Noah Baumbach has lept from the artsy French New Wave Frances Ha to the comedy Mistress America to a fully indulgent comedy/drama in The Meyerowitz Stories (New and Selected).
In the typical Baumbach movie, it’s clear that he admires the liberal arts socialite life as much as he likes to poke at with its nose in the air. The Meyerowitz Stories (New and Selected) is a familial drama centered around three adult children and their father who come together in New York for an event that celebrates his artistic work.

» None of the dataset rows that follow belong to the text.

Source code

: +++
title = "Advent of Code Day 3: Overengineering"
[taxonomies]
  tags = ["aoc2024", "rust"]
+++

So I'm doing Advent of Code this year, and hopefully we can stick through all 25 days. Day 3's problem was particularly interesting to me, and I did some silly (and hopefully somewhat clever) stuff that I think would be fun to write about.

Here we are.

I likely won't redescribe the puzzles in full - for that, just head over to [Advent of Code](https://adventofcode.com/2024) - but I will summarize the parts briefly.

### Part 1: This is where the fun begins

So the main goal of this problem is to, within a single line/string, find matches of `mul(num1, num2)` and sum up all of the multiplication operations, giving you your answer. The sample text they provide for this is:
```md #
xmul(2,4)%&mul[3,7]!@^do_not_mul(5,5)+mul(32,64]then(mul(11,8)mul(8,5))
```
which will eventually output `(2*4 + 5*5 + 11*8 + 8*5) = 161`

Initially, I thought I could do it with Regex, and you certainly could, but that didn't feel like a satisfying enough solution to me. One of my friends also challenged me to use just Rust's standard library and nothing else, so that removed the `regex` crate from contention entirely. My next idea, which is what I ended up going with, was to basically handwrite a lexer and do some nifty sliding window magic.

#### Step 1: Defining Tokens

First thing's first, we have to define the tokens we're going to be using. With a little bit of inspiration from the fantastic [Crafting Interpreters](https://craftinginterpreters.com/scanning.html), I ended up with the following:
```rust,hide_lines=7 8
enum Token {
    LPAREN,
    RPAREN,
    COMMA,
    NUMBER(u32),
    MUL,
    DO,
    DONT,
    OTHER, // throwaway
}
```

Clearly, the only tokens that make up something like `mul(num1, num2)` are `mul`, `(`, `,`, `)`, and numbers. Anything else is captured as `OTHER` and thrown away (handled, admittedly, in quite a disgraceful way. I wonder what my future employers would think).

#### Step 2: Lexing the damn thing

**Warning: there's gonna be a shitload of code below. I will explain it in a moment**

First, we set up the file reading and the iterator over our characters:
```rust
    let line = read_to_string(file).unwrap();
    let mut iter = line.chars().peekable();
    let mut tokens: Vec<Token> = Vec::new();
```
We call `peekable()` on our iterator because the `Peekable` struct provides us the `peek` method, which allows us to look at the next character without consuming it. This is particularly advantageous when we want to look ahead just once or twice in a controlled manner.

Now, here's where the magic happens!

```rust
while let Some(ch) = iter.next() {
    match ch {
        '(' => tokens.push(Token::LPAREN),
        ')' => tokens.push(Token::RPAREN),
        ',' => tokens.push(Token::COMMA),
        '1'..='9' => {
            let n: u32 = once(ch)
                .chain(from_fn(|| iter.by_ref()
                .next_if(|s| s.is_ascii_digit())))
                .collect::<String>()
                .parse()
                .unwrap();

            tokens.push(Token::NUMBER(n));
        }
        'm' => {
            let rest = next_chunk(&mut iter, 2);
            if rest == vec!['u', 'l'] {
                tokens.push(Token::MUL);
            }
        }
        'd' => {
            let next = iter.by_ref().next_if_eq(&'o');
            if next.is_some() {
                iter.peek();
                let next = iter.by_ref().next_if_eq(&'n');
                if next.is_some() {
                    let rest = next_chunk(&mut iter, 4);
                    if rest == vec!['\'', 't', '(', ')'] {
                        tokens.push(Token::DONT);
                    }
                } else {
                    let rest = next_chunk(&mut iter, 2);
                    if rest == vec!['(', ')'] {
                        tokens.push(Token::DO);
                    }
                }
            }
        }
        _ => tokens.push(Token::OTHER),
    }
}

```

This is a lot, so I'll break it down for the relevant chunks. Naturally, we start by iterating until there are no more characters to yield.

Dustin Hoffman is fantastic as Harold Meyerowitz, the stubborn bygone man of self-given importance who would never let the rest of the world see him as struggling. Ben Stiller, returning to another Baumbach production after last seeing him as anxiety-laden Roger Greenberg in Greenberg, plays Matthew, Harold’s thriving businessman son who isn’t bogged down by his father’s troubles. Elizabeth Marvel plays Jean, the mousey and reserved yet artistically inclined sister.
Taking the lead amongst the players is Adam Sandler as Danny, who is always a delight to see in a more seriously-taken role. His failed marriage aside, he also struggles with a chronically worsening condition that he ignores. Sandler’s character construction is one of an unfulfilled middle-ager, un-pretension, and on the verge of rage.
…Baumbach commits to the joke that the more intelligent the family, the more they wrap themselves up in their own minutia and make even greater dysfunction.
The Meyerowitz Stories is chaptered with shared scenes showing the personal relationships of each son and father. It feels like the kind of movie that would take place if the kids from The Squid and the Whale grew up and sprouted their own dysfunctional families, and could also be a cousin to Wes Anderson’s The Royal Tenenbaums (which perhaps Baumbach has made his version of children grown under the roof of bohemian socialites who, now adult, struggle to connect with their parents and themselves). The dialogue feels stageplay screwball, like a Woody Allen film, with cyclical jokes drawing attention to the farce. Finally, player piano accompaniment from Randy Newman keeps the whole thing whimsical.
Baumbach’s film is smart, funny, tender and affecting. If it doesn’t tire you out that, again, Baumbach commits to the joke that the more intelligent the family, the more they wrap themselves up in their own minutia and make even greater dysfunction. The film should play cozy for those who will be watching from the comfort of their couches, which is now available to stream on Netflix.
The Meyerowitz Stories (New and Selected) is a film that’s equally high and low art, which Baumbach seems to knead and bend in play-dough fashion, perhaps secretly grappling with a sense of art that imbues importance without being too self-important.
‘The Meyerowitz Stories (New and Selected)’ is rated TV-MA. 112 minutes. Now streaming on Netflix.